With pnorm(), you can understand what percentage of the time you will be profitable:

**pnorm(0, 0.03, 0.25)**: We will go in order in terms of what each of the numbers in the parenthetical functions as.

“0” denotes the fraction of the distribution we want to be left of zero. In other words, what percentage of the time does this financial security lose money. 0.03 is our annualized return (mean). 0.25 is our annualized volatility (standard deviation).

However, these are the *theoretical* values based on our inputs. To find our actual values based on our simulation results, we will have to use the values derived. We will do this below.

Each part of this code must be submitted line by line. If you copy-paste and hit the “Enter” key on your keyboard it will not work.

We would recommend copy-pasting this code as a script and then running it line by line. And each time you run the “outcome” line, it will generate a new simulation.

### Results

Now we can get to the fun part, which is actually simulating our results. It will be different for each one you complete.

**Average Annual Return**: 0.02376

**Volatility**: 0.2528

Based on this simulation, the stock underperformed, earning (on average) 2.376 percent for the year (3 percent historically), and saw greater than average volatility at 25.28 percent (instead of 25 percent).

As we can see, even despite the large number of simulations here (10,000 months simulated), we did not approach our theoretical value due to the high volatility.

With pnorm(), we can simulate what percentage of those months we lost money.

pnorm(0, 0.02376, 0.2528)

This is equal to 0.4625596.

This means we lost money approximately 46.3 percent of the months. But we are making money most months. If we wanted to reverse this and find out the percentage of the months we are making money we would do:

pnorm(0, 0.02376, 0.2528)

If we wanted to find out the number of months we are *more* than a 10 percent annualized return, we would write:

1-pnorm(0.10, 0.02376, 0.2528)

And we obtain a value of 0.3814853.

Remember that our average yield is 2.376 percent annual return per month. So having 38.1 percent of our months return more than 10% in annualized return is great.

Nevertheless, since volatility is a double-edged sword, we are probably having some really bad months with this stock where is loses more than 20 percent annualized. To determine this, we write:

pnorm(-0.20, 0.2376, 0.2528)

(Note the negative sign before -0.20 to denote a *loss* of 20 percent)

From this, we obtain a value of 0.04172475.

So we lose a decent amount of value on this stock in 4.2 percent of the months, or one month every two years.

For more conservative investors who want more of a low beta stock, this wouldn’t be a very good choice, although the risk could be more worth it when selling options.
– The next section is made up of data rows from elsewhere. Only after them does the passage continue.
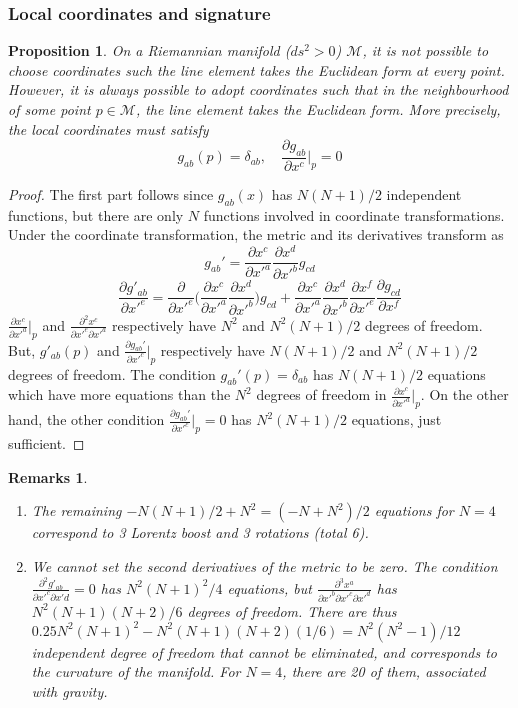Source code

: \documentclass[a4paper]{article}
\newtheorem{remarks}{Remarks}[section]
\theoremstyle{new}
\newtheorem{prop}{Proposition}[section]
\begin{document}
\subsubsection{Local coordinates and signature}
\begin{prop}
On a Riemannian manifold ($ds^2>0$) $\mathcal{M}$, it is not possible to choose coordinates such the line element takes the Euclidean form at every point. However, it is always possible to adopt coordinates such that in the neighbourhood of some point $p\in\mathcal{M}$, the line element takes the Euclidean form. More precisely, the local coordinates must satisfy
$$g_{ab}(p)=\delta_{ab},\quad\frac{\partial g_{ab}}{\partial x^c}\bigg|_p=0$$
\end{prop}
\begin{proof}
The first part follows since $g_{ab}(x)$ has $N(N + 1)/2$ independent functions, but there are only $N$ functions involved in coordinate transformations. Under the coordinate transformation, the metric and its derivatives transform as
$$g_{ab}'=\frac{\partial x^c}{\partial x'^a}\frac{\partial x^d}{\partial x'^b}g_{cd}$$
$$\frac{\partial g'_{ab}}{\partial x'^e}=\frac{\partial}{\partial x'^e}\bigg(\frac{\partial x^c}{\partial x'^a}\frac{\partial x^d}{\partial x'^b}\bigg)g_{cd}+\frac{\partial x^c}{\partial x'^a}\frac{\partial x^d}{\partial x'^b}\frac{\partial x^f}{\partial x'^e}\frac{\partial g_{cd}}{\partial x^f}$$
$\frac{\partial x^c}{\partial x'^a}|_p$ and $\frac{\partial^2x^c}{\partial x'^e\partial x'^a}$ respectively have $N^2$ and $N^2(N+1)/2$ degrees of freedom. But, $g'_{ab}(p)$ and $\frac{\partial g_{ab}'}{\partial x'^c}|_p$ respectively have $N(N+1)/2$ and $N^2(N+1)/2$ degrees of freedom. The condition $g_{ab}'(p)=\delta_{ab}$ has $N(N+1)/2$ equations which have more equations than the $N^2$ degrees of freedom in $\frac{\partial x^c}{\partial x'^a}|_p$. On the other hand, the other condition $\frac{\partial g_{ab}'}{\partial x'^c}|_p=0$ has $N^2(N+1)/2$ equations, just sufficient.
\end{proof}
\begin{remarks}\leavevmode
\begin{enumerate}
    \item The remaining $-N(N+1)/2+N^2=(-N+N^2)/2$ equations for $N=4$ correspond to 3 Lorentz boost and 3 rotations (total 6).
    \item We cannot set the second derivatives of the metric to be zero. The condition $\frac{\partial^2g'_{ab}}{\partial x'^c\partial x'd}=0$ has $N^2(N+1)^2/4$ equations, but $\frac{\partial^3x^a}{\partial x'^b\partial x'^c\partial x'^d}$ has $N^2(N+1)(N+2)/6$ degrees of freedom. There are thus $0.25N^2(N+1)^2-N^2(N+1)(N+2)(1/6)=N^2(N^2-1)/12$ independent degree of freedom that cannot be eliminated, and corresponds to the curvature of the manifold. For $N=4$, there are 20 of them, associated with gravity.
\end{enumerate}
\end{remarks}
\end{document}
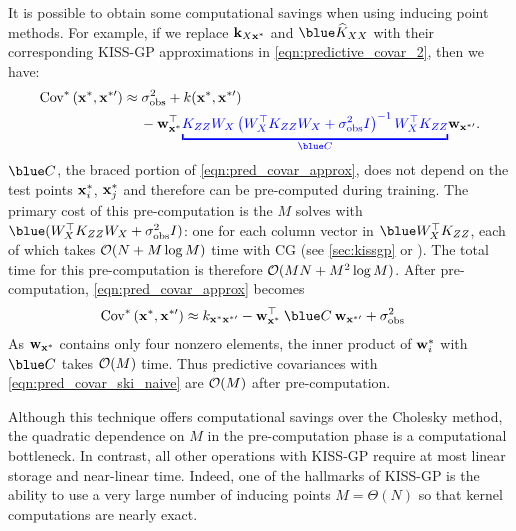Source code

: It is possible to obtain some computational savings when using inducing point methods.
For example, if we replace $\mathbf{k}_{X \mathbf{x}^*}$ and $\blue \trainK$ with their corresponding KISS-GP approximations in \cref{eqn:predictive_covar_2}, then we have:
%
\begin{align}
  \covtest{\bxtest}{\bxtestprime}
  &\approx
  \sigma^2_\text{obs} + k(\bxtest, \bxtestprime)
  \nonumber \\
  &\phantom{\approx} \:\: - \bw_{\bxtest}^{\top} {\color{blue}\underbracket{{\bK_{\bZ\bZ} \bW_{\bX} \left( \bW^\top_{\bX} \bK_{\bZ\bZ} \bW_\bX + \sigma^2_\text{obs} \bI \right)^{-1} \bW^\top_{\bX} \bK_{\bZ \bZ}}}_{\blue \bC}} \bw_{\bxtestprime}.
  \label{eqn:pred_covar_approx}
\end{align}
%
$\blue \bC$, the braced portion of \cref{eqn:pred_covar_approx}, does not depend on the test points $\mathbf{x}^*_{i}$, $\mathbf{x}^*_{j}$ and therefore can be pre-computed during training.
The primary cost of this pre-computation is the $M$ solves with $\blue (\bW_\bX^\top {\bK}_{\bZ\bZ} \bW_\bX + \sigma_\text{obs}^2 \bI)$: one for each column vector in $\blue \bW^{\top}_{\bX} \bK_{\bZ\bZ}$, each of which takes $\bigo{N + M\log M}$ time with CG (see \cref{sec:kissgp} or \citet{wilson2015kernel}).
The total time for this pre-computation is therefore $\bigo{MN + M^2 \log M}$.
After pre-computation, \cref{eqn:pred_covar_approx} becomes
%
\begin{align}
  \covtest{\bxtest}{\bxtestprime} &\approx k_{\bxtest \bxtestprime} - \bw_{\bxtest}^\top \: {\blue \bC} \: \bw_{\bxtestprime} + \sigma^2_\text{obs}
    \label{eqn:pred_covar_ski_naive}
\end{align}
As $\mathbf{w}_{\mathbf{x}^*}$ contains only four nonzero elements, the inner product of $\mathbf{w}^{*}_{i}$ with $\blue \bC$ takes $\bigo{M}$ time.
Thus predictive covariances with \cref{eqn:pred_covar_ski_naive} are $\bigo{M}$ after pre-computation.

Although this technique offers computational savings over the Cholesky method, the quadratic dependence on $M$ in the pre-computation phase is a computational bottleneck.
In contrast, all other operations with KISS-GP require at most linear storage and near-linear time.
Indeed, one of the hallmarks of KISS-GP is the ability to use a very large number of inducing points $M = \Theta(N)$ so that kernel computations are nearly exact.

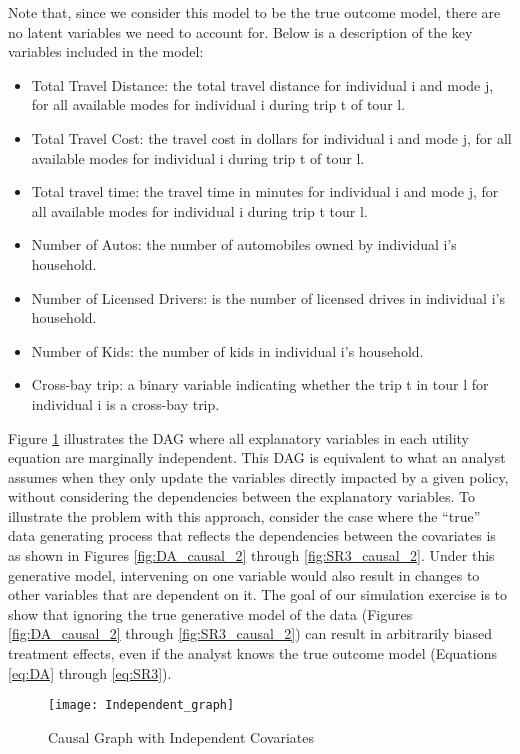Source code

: Note that, since we consider this model to be the true outcome model, there are no latent variables we need to account for.
Below is a description of the key variables included in the model:

\begin{itemize}
  \item Total Travel Distance: the total travel distance for individual i and mode j, for all available modes for individual i during trip t of tour l.
  \item Total Travel Cost: the travel cost in dollars for individual i and mode j, for all available modes for individual i during trip t of tour l.
  \item Total travel time: the travel time in minutes for individual i and mode j, for all available modes for individual i during trip t tour l.
  \item Number of Autos: the number of automobiles owned by individual i's household.
  \item Number of Licensed Drivers: is the number of licensed drives in individual i's household.
  \item Number of Kids: the number of kids in individual i's household.
  \item Cross-bay trip: a binary variable indicating whether the trip t in tour l for individual i is a cross-bay trip.
\end{itemize}

Figure \ref{fig:IND_GRAPH} illustrates the DAG where all explanatory variables in each utility equation are marginally independent.
This DAG is equivalent to what an analyst assumes when they only update the variables directly impacted by a given policy, without considering the dependencies between the explanatory variables.
To illustrate the problem with this approach, consider the case where the ``true'' data generating process that reflects the dependencies between the covariates is as shown in Figures \ref{fig:DA_causal_2} through \ref{fig:SR3_causal_2}.
Under this generative model, intervening on one variable would also result in changes to other variables that are dependent on it.
The goal of our simulation exercise is to show that ignoring the true generative model of the data (Figures \ref{fig:DA_causal_2} through \ref{fig:SR3_causal_2}) can result in arbitrarily biased treatment effects, even if the analyst knows the true outcome model (Equations \ref{eq:DA} through \ref{eq:SR3}).

\begin{figure}
   \centering
   \texttt{[image: Independent\_graph]}
   \caption{Causal Graph with Independent Covariates}
   \label{fig:IND_GRAPH}
\end{figure}

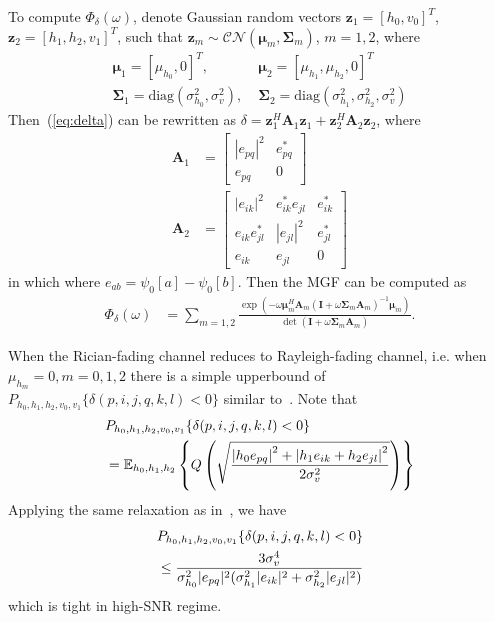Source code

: \documentclass[conference]{IEEEtran}
\begin{document}
To compute $\Phi_{\delta}(\omega)$, denote Gaussian random vectors $\mathbf{z}_1
= [h_0, v_0]^T$, $\mathbf{z}_{2} = [h_1, h_2, v_1]^T$, such
that $\mathbf{z}_m\sim\mathcal{CN}(\bm{\mu}_m, \mathbf{\Sigma}_m)$, $m=1,2$,
where
\begin{align}
    \bm{\mu}_1 = [\mu_{h_0}, 0]^T,& \; \bm{\mu}_{2} = [\mu_{h_1}, \mu_{h_2},
    0]^T
    \\
    \mathbf{\Sigma}_1 = \mbox{diag}\left(\sigma_{h_0}^2, \sigma_v^2\right), & \;
    \mathbf{\Sigma}_2 = \mbox{diag}\left(\sigma_{h_1}^2, \sigma_{h_2}^2,
    \sigma_v^2\right)
\end{align}
Then~(\ref{eq:delta}) can be rewritten as $\delta = \mathbf{z}_1^H\mathbf{A}_1\mathbf{z}_1 + \mathbf{z}_{2}^H\mathbf{A}_{2}\mathbf{z}_{2}$, where
\begin{subequations}
    \begin{align}
        \mathbf{A}_1 & = \left[
            \begin{array}{cc}
                |e_{pq}|^2  & e_{pq}^* \\
                e_{pq} & 0
            \end{array}
        \right] \\
        \mathbf{A}_2 & = \left[
            \begin{array}{ccc}
            |e_{ik}|^2 & e_{ik}^*e_{jl} & e_{ik}^*
            \\
            e_{ik}e_{jl}^* & |e_{jl}|^2 & e_{jl}^*
            \\
            e_{ik} & e_{jl} & 0
        \end{array}
        \right]
    \end{align}
\end{subequations}
in which where $e_{ab} = \psi_0[a] - \psi_0[b]$. Then the MGF can be computed
as~\cite{schwartz1995communication}
\begin{align}
    \Phi_{\delta}(\omega) & = \sum_{m=1,2}
    \frac{\exp(-\omega\bm{\mu}_m^H\mathbf{A}_m(\mathbf{I} +
    \omega\mathbf{\Sigma}_m\mathbf{A}_m)^{-1}\bm{\mu}_m)}{\det(\mathbf{I} +
    \omega\mathbf{\Sigma}_m\mathbf{A}_m)}.
\end{align}


When the Rician-fading channel reduces to Rayleigh-fading channel, i.e.
when $\mu_{h_m}=0, m = 0, 1, 2$ there is a simple upperbound of
$P_{h_0,h_1,h_2,v_0,v_1}\{\delta(p,i,j,q,k,l) < 0\}$ similar
to~\cite{seddik2008trans}. Note that
\begin{align}
    & P_{h_0,h_1,h_2,v_0,v_1}\{\delta(p,i,j,q,k,l) < 0\}  \notag \\
    & = \mathbb{E}_{h_0,h_1,h_2}
    \left\{Q\left(\sqrt{\frac{\left|h_0e_{pq}\right|^2
    + \left|h_1e_{ik} + h_2e_{jl}\right|^2}
    {2\sigma_v^2}}\right)\right\}
\end{align}
Applying the same relaxation as in~\cite{seddik2008trans}, we have
\begin{align}
    & P_{h_0,h_1,h_2,v_0,v_1}\{\delta(p,i,j,q,k,l) < 0\} \notag \\
    & \leq \frac{3\sigma_v^4}{\sigma_{h_0}^2|e_{pq}|^2 (\sigma_{h_1}^2|e_{ik}|^2
    +\sigma_{h_2}^2|e_{jl}|^2)}
    \label{eq:PEP_UB}
\end{align}
which is tight in high-SNR regime.
\end{document}
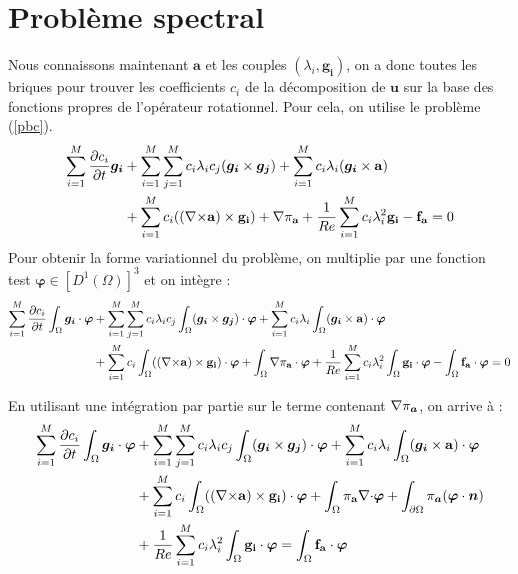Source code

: \section{Problème spectral}
\label{spectre}
Nous connaissons maintenant $\bm{a}$ et les couples $(\lambda_i,\bm{g_i})$, on a donc toutes les briques pour trouver les coefficients $c_i$ de la décomposition de $\bm{u}$ sur la base des fonctions propres de l'opérateur rotationnel. Pour cela, on utilise le problème (\ref{pbc}).
\begin{align*}
\sum_{i=1}^M\frac{\partial c_i}{\partial t}\bm{g_i} &+ \sum_{i=1}^M\sum_{j=1}^Mc_i\lambda_ic_j(\bm{g_i}\times \bm{g_j}) + \sum_{i=1}^Mc_i\lambda_i(\bm{g_i}\times \mathbf{a})\\
& +  \sum_{i=1}^Mc_i(({\nabla\times}\mathbf{a})\times \mathbf{g_i}) + {\nabla} \pi_{\mathbf{a}} +\frac{1}{Re}\sum_{i=1}^Mc_i\lambda_i^2\mathbf{g_i} - \mathbf{f_a} = 0\\
\end{align*}
Pour obtenir la forme variationnel du problème, on multiplie par une fonction test $\bm{\varphi}\in [D^1(\Omega)]^3$ et on intègre :
\begin{align*}
\sum_{i=1}^M\frac{\partial c_i}{\partial t}\int_\Omega\bm{g_i}\cdot\bm{\varphi} &+ \sum_{i=1}^M\sum_{j=1}^Mc_i\lambda_ic_j\int_\Omega(\bm{g_i}\times \bm{g_j})\cdot\bm{\varphi} + \sum_{i=1}^Mc_i\lambda_i\int_\Omega(\bm{g_i}\times \mathbf{a})\cdot\bm{\varphi}\\
& +  \sum_{i=1}^Mc_i\int_\Omega(({\nabla\times}\mathbf{a})\times \mathbf{g_i})\cdot\bm{\varphi} + \int_\Omega{\nabla} \pi_{\mathbf{a}}\cdot\bm{\varphi} +\frac{1}{Re}\sum_{i=1}^Mc_i\lambda_i^2\int_\Omega\mathbf{g_i}\cdot\bm{\varphi} - \int_\Omega\mathbf{f_a}\cdot\bm{\varphi} = 0\\
\end{align*}

En utilisant une intégration par partie sur le terme contenant ${\nabla}\pi_{\bm{a}}$, on arrive à :
\begin{align*}
\sum_{i=1}^M\frac{\partial c_i}{\partial t}\int_\Omega\bm{g_i}\cdot\bm{\varphi} &+ \sum_{i=1}^M\sum_{j=1}^Mc_i\lambda_ic_j\int_\Omega(\bm{g_i}\times \bm{g_j})\cdot\bm{\varphi} + \sum_{i=1}^Mc_i\lambda_i\int_\Omega(\bm{g_i}\times \mathbf{a})\cdot\bm{\varphi}\\
& +  \sum_{i=1}^Mc_i\int_\Omega(({\nabla\times}\mathbf{a})\times \mathbf{g_i})\cdot\bm{\varphi} + \int_\Omega\pi_{\mathbf{a}}{\nabla\cdot}\bm{\varphi} + \int_{\partial\Omega}\pi_{\bm{a}}(\bm{\varphi}\cdot\bm{n})\\
& +\frac{1}{Re}\sum_{i=1}^Mc_i\lambda_i^2\int_\Omega\mathbf{g_i}\cdot\bm{\varphi} = \int_\Omega\mathbf{f_a}\cdot\bm{\varphi}\\
\end{align*}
However, for the annualized return, it isn’t a great choice due to the high amount of volatility.

## Conclusion

This model is fairly simple, but in other articles, we discussed more complex models in quantitative finance to represent more complex financial situations through topics such as various options pricing models, Brownian motion, and other matters involving risk and uncertainty.